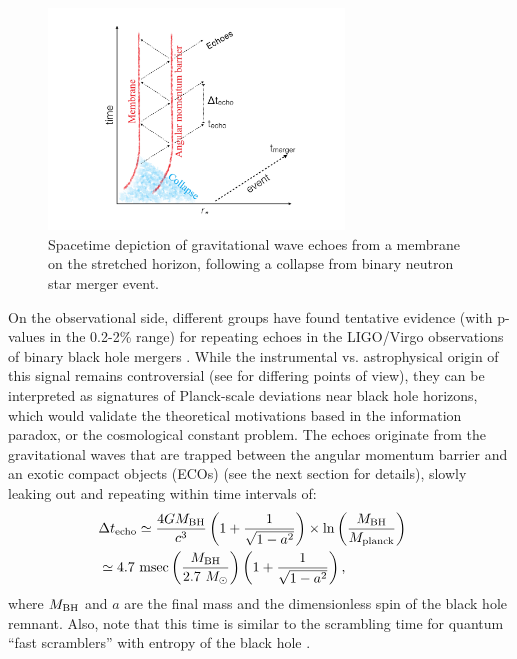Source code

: \documentclass[12pt]{article}
\begin{document}
\begin{figure}[b]
\centering
\includegraphics[width=0.7\textwidth]{echo_pic.pdf}
\caption{Spacetime depiction of gravitational wave echoes from a membrane on the stretched horizon, following a collapse from binary neutron star merger event. }
\label{echo_pic_1}
\end{figure}

On the observational side, different groups have found tentative evidence (with p-values in the 0.2-2\% range) for repeating echoes in the LIGO/Virgo observations of binary black hole mergers \cite{Abedi:2016hgu,Conklin:2017lwb,Westerweck:2017hus}. While the instrumental vs. astrophysical origin of this signal remains controversial (see \cite{Ashton:2016xff, Westerweck:2017hus, Abedi:2017isz, Abedi:2018pst} for differing points of view), they can be interpreted as signatures of Planck-scale deviations near black hole horizons, which would validate the theoretical motivations based in the information paradox, or the cosmological constant problem. The echoes originate from the gravitational waves that are trapped between the angular momentum barrier and an exotic compact objects (ECOs) \cite{Cardoso:2016rao,Cardoso:2016oxy, Wang:2018gin} (see the next section for details), slowly leaking out and repeating within time intervals of:
\begin{eqnarray}
&\Delta t_{\rm echo} \simeq \frac{4 G M_{\rm BH}}{c^3}\left(1+\frac{1}{\sqrt{1-a^2}}\right) \times \ln\left(M_{\rm BH} \over M_{\rm planck}\right)& \nonumber\\ &\simeq 4.7~ {\rm msec} \left(M_{\rm BH} \over 2.7~ M_\odot \right) \left(1+\frac{1}{\sqrt{1-a^2}}\right),& \label{delay}
\end{eqnarray}
where $M_{\rm BH}$ and $a$ are the final mass and the dimensionless spin of the black hole remnant. Also, note that this time is similar to the scrambling time for quantum ``fast scramblers''  with entropy of the black hole  \cite{Hayden:2007cs, Sekino:2008he}. 
\end{document}
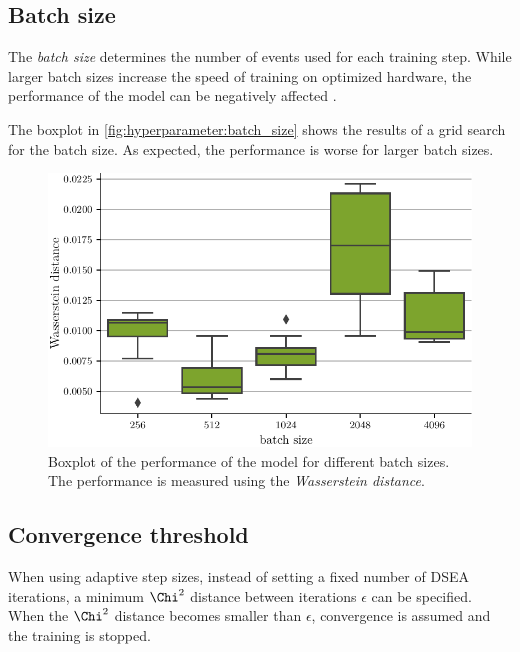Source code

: \subsection{Batch size}
The \emph{batch size} determines the number of events used for each training step.
While larger batch sizes increase the speed of training
on optimized hardware,
the performance of the model can be negatively affected \cite{batchsize_kandel}.

The boxplot in \autoref{fig:hyperparameter:batch_size} shows the results of a grid search for the batch size.
As expected, the performance is worse for larger batch sizes.

\begin{figure}
  \centering
  \includegraphics[scale=1]{content/plots/hyperparam/batch_size_vs_wd_boxplot_full.pdf}
  \caption{Boxplot of the performance of the model for different batch sizes.
    The performance is measured using the \emph{Wasserstein distance}.
  }
  \label{fig:hyperparameter:batch_size}
\end{figure}


\subsection{Convergence threshold}
When using adaptive step sizes,
instead of setting a fixed number of DSEA iterations,
a minimum $\Chi^2$ distance between iterations $\epsilon$
can be specified.
When the $\Chi^2$ distance becomes smaller than $\epsilon$,
convergence is assumed and the training is stopped.

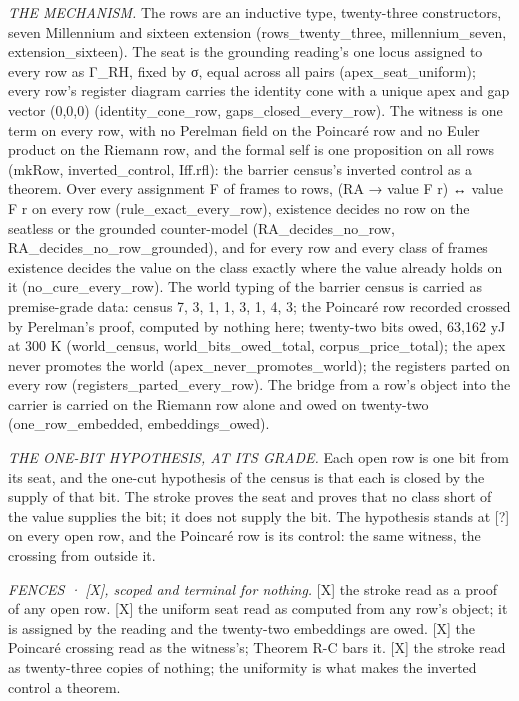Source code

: \documentclass[10pt,twocolumn]{article}
\begin{document}
\emph{THE MECHANISM.} The rows are an inductive type, twenty-three
constructors, seven Millennium and sixteen extension
(rows\_twenty\_three, millennium\_seven, extension\_sixteen). The seat
is the grounding reading's one locus assigned to every row as Γ\_RH,
fixed by σ, equal across all pairs (apex\_seat\_uniform); every row's
register diagram carries the identity cone with a unique apex and gap
vector (0,0,0) (identity\_cone\_row, gaps\_closed\_every\_row). The
witness is one term on every row, with no Perelman field on the Poincaré
row and no Euler product on the Riemann row, and the formal self is one
proposition on all rows (mkRow, inverted\_control, Iff.rfl): the barrier
census's inverted control as a theorem. Over every assignment F of
frames to rows, (RA → value F r) ↔ value F r on every row
(rule\_exact\_every\_row), existence decides no row on the seatless or
the grounded counter-model (RA\_decides\_no\_row,
RA\_decides\_no\_row\_grounded), and for every row and every class of
frames existence decides the value on the class exactly where the value
already holds on it (no\_cure\_every\_row). The world typing of the
barrier census is carried as premise-grade data: census 7, 3, 1, 1, 3,
1, 4, 3; the Poincaré row recorded crossed by Perelman's proof, computed
by nothing here; twenty-two bits owed, 63,162 yJ at 300 K
(world\_census, world\_bits\_owed\_total, corpus\_price\_total); the
apex never promotes the world (apex\_never\_promotes\_world); the
registers parted on every row (registers\_parted\_every\_row). The
bridge from a row's object into the carrier is carried on the Riemann
row alone and owed on twenty-two (one\_row\_embedded, embeddings\_owed).

\emph{THE ONE-BIT HYPOTHESIS, AT ITS GRADE.} Each open row is one bit
from its seat, and the one-cut hypothesis of the census is that each is
closed by the supply of that bit. The stroke proves the seat and proves
that no class short of the value supplies the bit; it does not supply
the bit. The hypothesis stands at {[}?{]} on every open row, and the
Poincaré row is its control: the same witness, the crossing from outside
it.

\emph{FENCES · {[}X{]}, scoped and terminal for nothing.} {[}X{]} the
stroke read as a proof of any open row. {[}X{]} the uniform seat read as
computed from any row's object; it is assigned by the reading and the
twenty-two embeddings are owed. {[}X{]} the Poincaré crossing read as
the witness's; Theorem R-C bars it. {[}X{]} the stroke read as
twenty-three copies of nothing; the uniformity is what makes the
inverted control a theorem.
\end{document}
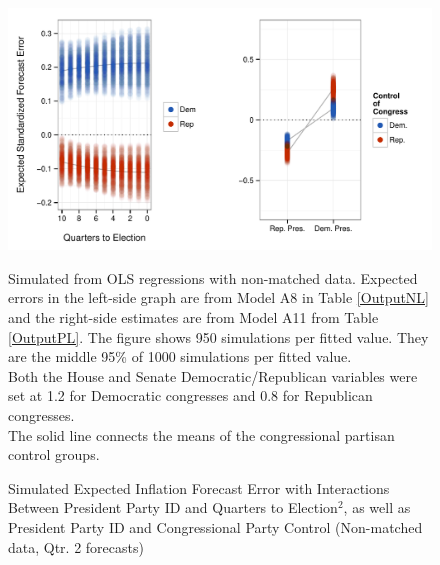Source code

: \documentclass[a4paper]{article}\usepackage{graphicx, color}
\newenvironment{knitrout}{}{} %
\begin{document}
\begin{figure}[t]
    \caption{Simulated Expected Inflation Forecast Error with Interactions Between President Party ID and Quarters to Election$^{2}$, as well as President Party ID and Congressional Party Control (Non-matched data, Qtr. 2 forecasts)}
    \label{InterPlot}
    \begin{center}

\begin{knitrout}
\color{fgcolor}\includegraphics[width=0.95\linewidth]{figure/InterPlot} 
\end{knitrout}


    \end{center}
    \begin{singlespace}
        {\scriptsize{Simulated from OLS regressions with non-matched data. Expected errors in the left-side graph are from Model A8 in Table \ref{OutputNL} and the right-side estimates are from Model A11 from Table \ref{OutputPL}. The figure shows 950 simulations per fitted value. They are the middle 95\% of 1000 simulations per fitted value. \\ Both the House and Senate Democratic/Republican variables were set at 1.2 for Democratic congresses and 0.8 for Republican congresses. \\ The solid line connects the means of the congressional partisan control groups.}}
    \end{singlespace}
\end{figure}
\end{document}
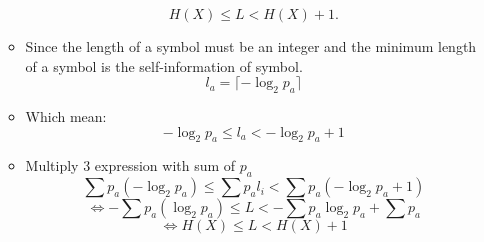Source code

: \begin{enumerate}[label=\textbf{\Alph*.}]
\begin{itemize}
            \[
                H(X) \leq L < H(X) + 1.
            \]
            \item Since the length of a symbol must be an integer and the minimum length of a symbol is the self-information of symbol.
            \[
                l_a = \lceil -\log_2 p_a \rceil
            \]
            \item Which mean:
            \[
                -\log_2 p_a \leq l_a < -\log_2 p_a + 1
            \]
            \item Multiply 3 expression with sum of $p_a$
            \[
                \sum p_a (-\log_2 p_a) \leq \sum p_a l_i < \sum p_a (-\log_2 p_a + 1)
            \]
            \[
                \Leftrightarrow -\sum p_a (\log_2 p_a) \leq L < -\sum p_a \log_2 p_a + \sum p_a
            \]
            \[
                \Leftrightarrow H(X) \leq L < H(X) + 1
            \]
        \end{itemize}
    \end{enumerate}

================

◆ Exercise ◆
In the listing above, find the line containing "can be specified." and the line containing "barrier census is"; print those lines and every line between them exactly, leaving out pictures.

◆ Answer ◆
can be specified.
When the $\Chi^2$ distance becomes smaller than $\epsilon$,
convergence is assumed and the training is stopped.

Source code

: \documentclass[10pt,twocolumn]{article}
\begin{document}
\emph{THE MECHANISM.} The rows are an inductive type, twenty-three
constructors, seven Millennium and sixteen extension
(rows\_twenty\_three, millennium\_seven, extension\_sixteen). The seat
is the grounding reading's one locus assigned to every row as Γ\_RH,
fixed by σ, equal across all pairs (apex\_seat\_uniform); every row's
register diagram carries the identity cone with a unique apex and gap
vector (0,0,0) (identity\_cone\_row, gaps\_closed\_every\_row). The
witness is one term on every row, with no Perelman field on the Poincaré
row and no Euler product on the Riemann row, and the formal self is one
proposition on all rows (mkRow, inverted\_control, Iff.rfl): the barrier
census's inverted control as a theorem. Over every assignment F of
frames to rows, (RA → value F r) ↔ value F r on every row
(rule\_exact\_every\_row), existence decides no row on the seatless or
the grounded counter-model (RA\_decides\_no\_row,
RA\_decides\_no\_row\_grounded), and for every row and every class of
frames existence decides the value on the class exactly where the value
already holds on it (no\_cure\_every\_row). The world typing of the
barrier census is carried as premise-grade data: census 7, 3, 1, 1, 3,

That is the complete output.